Angela Laurier’s Ultimate Acrobatic Feat

24 May 2024

Artist Angela Laurier, who dazzled Quebec with her contortions, acrobatics, and aerial rope choreographies during the very early days of Cirque du Soleil, passed away last week at the age of 62. According to her peers, she was a pioneering artist who paved important ways for creative and auteur circus, for contortion, and for a certain political perspective within and on circus arts. Memories.

“She had a strong and beautiful presence,” notes Gilles Ste-Croix, co-founder of Cirque du Soleil. In 1988, in the show Le cirque réinventé, which would establish the spirit of Cirque du Soleil, Angela Laurier embodied the Queen of the Night. “She was a central character. She truly transformed, becoming a spider. She was very focused, always making her performance personal, intimate.” “Before, in Quebec, the art of contortion came from Asia,” continues Mr. Ste-Croix. “It was special to see a little Quebecer — she was tiny and very young — doing it.”

“She broke the mold of contortion,” says director Alice Ronfard, “traditionally performed by very young girls. She transformed it into a tool of sensuality and politics, with her screaming body, her audacity, her rebelliousness, her punk side.”

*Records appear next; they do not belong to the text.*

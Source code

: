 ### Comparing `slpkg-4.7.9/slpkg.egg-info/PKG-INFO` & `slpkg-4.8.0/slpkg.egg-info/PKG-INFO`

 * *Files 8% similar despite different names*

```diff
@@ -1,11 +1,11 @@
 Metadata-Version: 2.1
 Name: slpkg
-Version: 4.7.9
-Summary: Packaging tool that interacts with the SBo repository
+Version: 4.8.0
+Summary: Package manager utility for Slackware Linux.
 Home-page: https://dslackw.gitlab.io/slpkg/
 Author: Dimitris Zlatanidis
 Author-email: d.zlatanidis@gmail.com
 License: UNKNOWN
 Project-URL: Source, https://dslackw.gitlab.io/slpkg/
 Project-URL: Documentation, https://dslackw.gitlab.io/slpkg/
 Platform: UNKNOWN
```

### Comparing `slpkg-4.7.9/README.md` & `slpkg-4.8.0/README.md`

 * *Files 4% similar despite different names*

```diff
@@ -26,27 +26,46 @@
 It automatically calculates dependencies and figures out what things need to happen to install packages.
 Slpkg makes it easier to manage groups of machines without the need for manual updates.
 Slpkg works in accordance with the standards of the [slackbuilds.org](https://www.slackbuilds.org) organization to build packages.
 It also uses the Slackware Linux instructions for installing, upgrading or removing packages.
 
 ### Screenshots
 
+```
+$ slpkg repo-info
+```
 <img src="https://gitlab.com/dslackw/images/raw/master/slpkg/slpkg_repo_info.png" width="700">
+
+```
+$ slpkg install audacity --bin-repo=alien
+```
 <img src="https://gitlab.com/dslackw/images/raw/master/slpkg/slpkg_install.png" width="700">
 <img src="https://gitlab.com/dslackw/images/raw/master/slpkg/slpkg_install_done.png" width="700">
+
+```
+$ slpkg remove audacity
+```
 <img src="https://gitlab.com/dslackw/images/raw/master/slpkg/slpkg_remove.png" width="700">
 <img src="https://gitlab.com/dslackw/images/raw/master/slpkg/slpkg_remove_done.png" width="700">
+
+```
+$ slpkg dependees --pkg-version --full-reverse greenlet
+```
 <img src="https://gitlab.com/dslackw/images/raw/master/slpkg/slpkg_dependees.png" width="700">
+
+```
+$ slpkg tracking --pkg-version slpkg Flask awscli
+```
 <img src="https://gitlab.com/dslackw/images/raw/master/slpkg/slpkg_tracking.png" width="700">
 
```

“Already in what she offered, which was not just a sequence of movements and contortions, she opened a path,” relates Andréane Leclerc, a performance artist who came from contortion. “She very early on embraced creative circus and auteur circus. She was a strong woman, and she endured. Even today, when you approach 30 in circus… Phew. That’s old! Angela performed past 40.” She still had projects and show ideas.
“Her theatricality, the choreographic aspect, very dance-like, mixed with contortion, she was a precursor to that,” argued Isabelle Chassé, co-founder of Les 7 doigts de la main (The 7 Fingers).

Making Contortion Imaginable

Born into the performing arts, a member of the Laurier tribe, composed of nine children including her actress sisters Charlotte and Lucie, Angela Laurier was trained in gymnastics from a very young age.

Competitions, musical theater, and filming of the cult TV series Pop citrouille were part of her daily youth. Then, “she showed up at the embryonic circus school, at the time on Papineau Street,” where she worked with Guy Caron, recalls Gilles Ste-Croix.

Her circus debut followed, first in Belgium in 1984, before returning the following year for Cirque du Soleil. She was 22 years old. She performed during these mythical years, until 1988.

Photo: J. Velasco ArchivesA scene from the show “Déversoir,” created and performed by Angela Laurier, presented in November 2009

“Already, she challenged the issues of making profits through performance,” notes Alice Ronfard. “She wanted to be involved in human-centered projects. She had a big mouth, a singular madness that belonged only to her. And they shut her down. They broke her. It’s disheartening.”

Jinny Jacinto and Ms. Chassé, who were part of the subsequent contortionist quartet at Cirque du Soleil, starting with Nouvelle Expérience, saw their childhood hearts touched by Angela Laurier. “She had her arms wide open, and said, ‘You are next,’ recounts Ms. Jacinto. It was she who made it imaginable for me to be a contortionist.”

Being Broken

Angela Laurier then embodied Puck in Robert Lepage’s staged vision of Shakespeare’s A Midsummer Night’s Dream. At the turn of the 2000s, she began to develop her own writing for the body and the stage.

The show Mon grand frère (My Big Brother), directed by Michel Dallaire in 1999, would be followed by half a dozen creations. These circus autofictions, autobiographies narrated with great emphasis on the body or very personal documentaries, would be performed regularly in France, and a little less in Quebec.

Also at the turn of the 2000s, she moved to France, where creative circus is more funded, “but where hierarchies are much harsher,” laments Alice Ronfard. “But what did she go there for? She ended up being isolated there.”

She began a fruitful collaboration with choreographer François Verret, connected with contemporary circus artists in France, and became rarer in Quebec. In 2010, we saw J’aimerais pouvoir rire (I Wish I Could Laugh) here, directed by Lucie Laurier, performed with her brother Dominique, who suffered from schizophrenia.

Déversoir, seen at La Chapelle theater in 2009, is also a show in this lineage. “I broke myself enough,” the artist had then told Le Devoir to present this intimate show about the effect of her father’s depression, treated with electroshocks.

In 2012, she created L’Angela bête (The Angela Beast) at Les Subsistances in Lyon, a touring, always autobiographical show, mixing circus, theater, singing, and rock’n’roll. “Angela, Angela, you still have beautiful remnants to serve before you’re done,” she chanted there.

She also participated in cultural activities for reintegration and in correctional facilities.

“It’s her audacity that I will keep within me,” concludes Alice Ronfard. “When I feel like breaking everything, she’s who I think of, and who I will think of. She had a singular madness, a joy for life through laughter, and at the same time, it’s peculiar, an inability to soothe her own soul.”